The HPS is used more because of its higher luminosity, power efficiency, fog permeability, and longer life. Below is a table of different types of bulbs showing the average rated life and lumens per watt of each:

Type of BulbAverage Rated LifeLumens per Watt
Incandescent750 hours to 2,000 hours12 to 18 lumens per watt
HPS20,000 hours to 24,000 hours80 to 140 lumens per watt
LED40,000 hours to 50,000 hours30 to 90 lumens per watt
Halogen2,000 hours to 4,000 hours10 to 20 lumens per watt

HPS performs better than the rest, having seven times more lumens per watt than incandescent bulbs and longer life of 24,000 hours. It also consumes less power. Moreover, it produces yellow light, which is comfortable for the human eye.

LPS, on the other hand, contains argon and neon gas, which when passed through a current, increases in temperature and vaporizes the sodium to produce the yellow-orange light.
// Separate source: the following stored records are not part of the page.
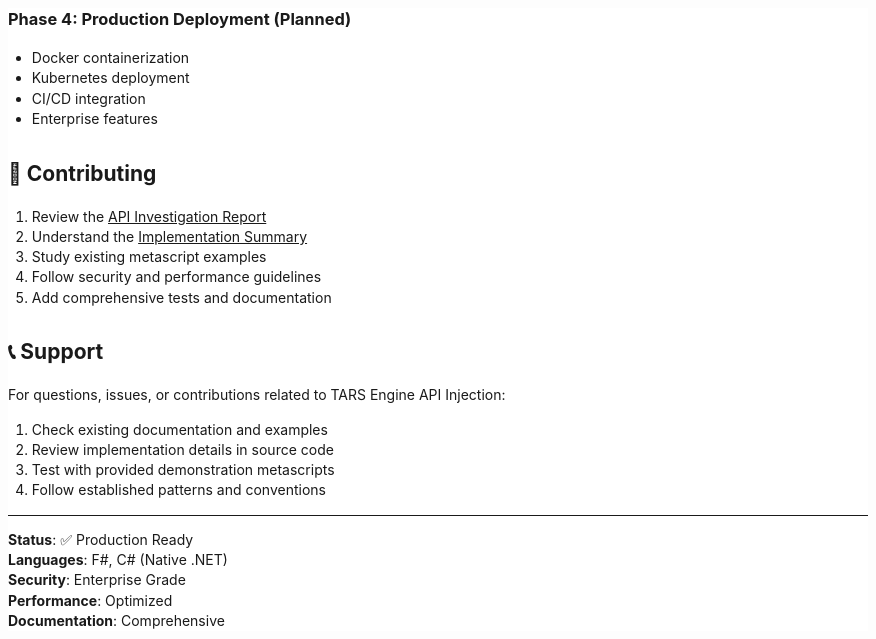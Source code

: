 ### Phase 4: Production Deployment (Planned)
- Docker containerization
- Kubernetes deployment
- CI/CD integration
- Enterprise features

## 🤝 **Contributing**

1. Review the [API Investigation Report](../../output/TARS_Engine_API_Injection_Investigation_Report.md)
2. Understand the [Implementation Summary](../../output/TARS_API_Injection_Implementation_Summary.md)
3. Study existing metascript examples
4. Follow security and performance guidelines
5. Add comprehensive tests and documentation

## 📞 **Support**

For questions, issues, or contributions related to TARS Engine API Injection:

1. Check existing documentation and examples
2. Review implementation details in source code
3. Test with provided demonstration metascripts
4. Follow established patterns and conventions

---

**Status**: ✅ Production Ready  
**Languages**: F#, C# (Native .NET)  
**Security**: Enterprise Grade  
**Performance**: Optimized  
**Documentation**: Comprehensive
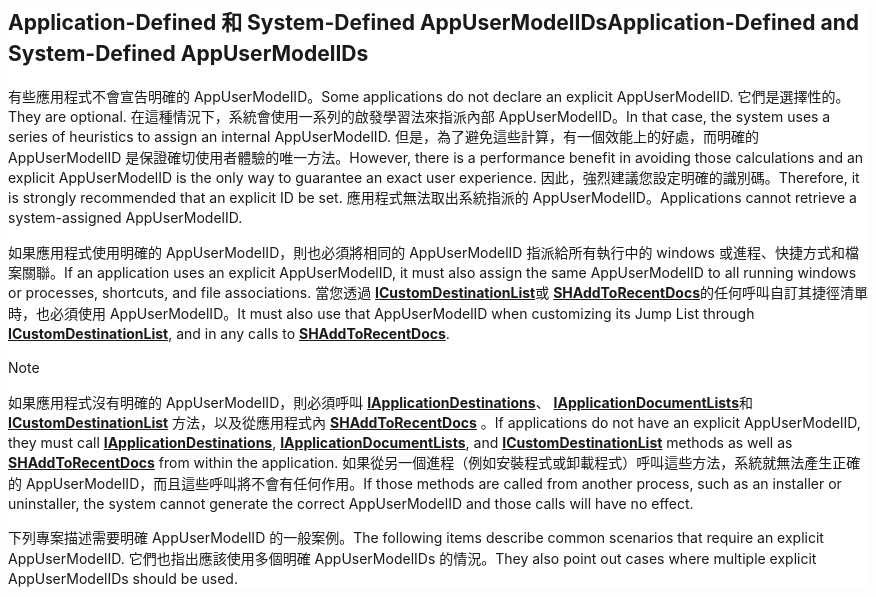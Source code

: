 ## <a name="application-defined-and-system-defined-appusermodelids"></a><span data-ttu-id="62c20-113">Application-Defined 和 System-Defined AppUserModelIDs</span><span class="sxs-lookup"><span data-stu-id="62c20-113">Application-Defined and System-Defined AppUserModelIDs</span></span>

<span data-ttu-id="62c20-114">有些應用程式不會宣告明確的 AppUserModelID。</span><span class="sxs-lookup"><span data-stu-id="62c20-114">Some applications do not declare an explicit AppUserModelID.</span></span> <span data-ttu-id="62c20-115">它們是選擇性的。</span><span class="sxs-lookup"><span data-stu-id="62c20-115">They are optional.</span></span> <span data-ttu-id="62c20-116">在這種情況下，系統會使用一系列的啟發學習法來指派內部 AppUserModelID。</span><span class="sxs-lookup"><span data-stu-id="62c20-116">In that case, the system uses a series of heuristics to assign an internal AppUserModelID.</span></span> <span data-ttu-id="62c20-117">但是，為了避免這些計算，有一個效能上的好處，而明確的 AppUserModelID 是保證確切使用者體驗的唯一方法。</span><span class="sxs-lookup"><span data-stu-id="62c20-117">However, there is a performance benefit in avoiding those calculations and an explicit AppUserModelID is the only way to guarantee an exact user experience.</span></span> <span data-ttu-id="62c20-118">因此，強烈建議您設定明確的識別碼。</span><span class="sxs-lookup"><span data-stu-id="62c20-118">Therefore, it is strongly recommended that an explicit ID be set.</span></span> <span data-ttu-id="62c20-119">應用程式無法取出系統指派的 AppUserModelID。</span><span class="sxs-lookup"><span data-stu-id="62c20-119">Applications cannot retrieve a system-assigned AppUserModelID.</span></span>

<span data-ttu-id="62c20-120">如果應用程式使用明確的 AppUserModelID，則也必須將相同的 AppUserModelID 指派給所有執行中的 windows 或進程、快捷方式和檔案關聯。</span><span class="sxs-lookup"><span data-stu-id="62c20-120">If an application uses an explicit AppUserModelID, it must also assign the same AppUserModelID to all running windows or processes, shortcuts, and file associations.</span></span> <span data-ttu-id="62c20-121">當您透過 [**ICustomDestinationList**](/windows/desktop/api/shobjidl_core/nn-shobjidl_core-icustomdestinationlist)或 [**SHAddToRecentDocs**](/windows/desktop/api/shlobj_core/nf-shlobj_core-shaddtorecentdocs)的任何呼叫自訂其捷徑清單時，也必須使用 AppUserModelID。</span><span class="sxs-lookup"><span data-stu-id="62c20-121">It must also use that AppUserModelID when customizing its Jump List through [**ICustomDestinationList**](/windows/desktop/api/shobjidl_core/nn-shobjidl_core-icustomdestinationlist), and in any calls to [**SHAddToRecentDocs**](/windows/desktop/api/shlobj_core/nf-shlobj_core-shaddtorecentdocs).</span></span>

> [!Note]  
> <span data-ttu-id="62c20-122">如果應用程式沒有明確的 AppUserModelID，則必須呼叫 [**IApplicationDestinations**](/windows/desktop/api/shobjidl_core/nn-shobjidl_core-iapplicationdestinations)、 [**IApplicationDocumentLists**](/windows/desktop/api/shobjidl_core/nn-shobjidl_core-iapplicationdocumentlists)和 [**ICustomDestinationList**](/windows/desktop/api/shobjidl_core/nn-shobjidl_core-icustomdestinationlist) 方法，以及從應用程式內 [**SHAddToRecentDocs**](/windows/desktop/api/shlobj_core/nf-shlobj_core-shaddtorecentdocs) 。</span><span class="sxs-lookup"><span data-stu-id="62c20-122">If applications do not have an explicit AppUserModelID, they must call [**IApplicationDestinations**](/windows/desktop/api/shobjidl_core/nn-shobjidl_core-iapplicationdestinations), [**IApplicationDocumentLists**](/windows/desktop/api/shobjidl_core/nn-shobjidl_core-iapplicationdocumentlists), and [**ICustomDestinationList**](/windows/desktop/api/shobjidl_core/nn-shobjidl_core-icustomdestinationlist) methods as well as [**SHAddToRecentDocs**](/windows/desktop/api/shlobj_core/nf-shlobj_core-shaddtorecentdocs) from within the application.</span></span> <span data-ttu-id="62c20-123">如果從另一個進程（例如安裝程式或卸載程式）呼叫這些方法，系統就無法產生正確的 AppUserModelID，而且這些呼叫將不會有任何作用。</span><span class="sxs-lookup"><span data-stu-id="62c20-123">If those methods are called from another process, such as an installer or uninstaller, the system cannot generate the correct AppUserModelID and those calls will have no effect.</span></span>

 

<span data-ttu-id="62c20-124">下列專案描述需要明確 AppUserModelID 的一般案例。</span><span class="sxs-lookup"><span data-stu-id="62c20-124">The following items describe common scenarios that require an explicit AppUserModelID.</span></span> <span data-ttu-id="62c20-125">它們也指出應該使用多個明確 AppUserModelIDs 的情況。</span><span class="sxs-lookup"><span data-stu-id="62c20-125">They also point out cases where multiple explicit AppUserModelIDs should be used.</span></span>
There are many other advantages of using sodium lights aside from being gentle on the human eye. Sodium lights scatter less than white lights, which can help reduce glare and improve the visibility of drivers. Also, it’s less likely to attract insects than white or blue lights.

But the real reason sodium is used in lighting the streets is primarily because of its cost at the time of installation.

Why Are Some Countries Using White LED Lights?

I have been emphasizing the significance of the history of streetlights because, if we consider only the cost at the time of the lighting installation, it becomes understandable why yellow lights were used instead of white LEDs.

When LEDs first appeared, they were pretty costly. A single bulb is said to have cost more than $150, so when you want to light a whole country up, that’s a considerable cost. So, it’s a no-brainer that all countries will choose the good old yellow bulbs with their affordable prices.

Now, though, new technologies are emerging every day, and because of mass production, LED lights are now considerably more affordable than before. Considering that they have an average life of up to 100,000 hours per bulb, they’re also durable.

That’s why some countries are currently using white LED lights, and we’ll probably see more countries doing so in the future unless sodium vapor lights stay more affordable than LEDs.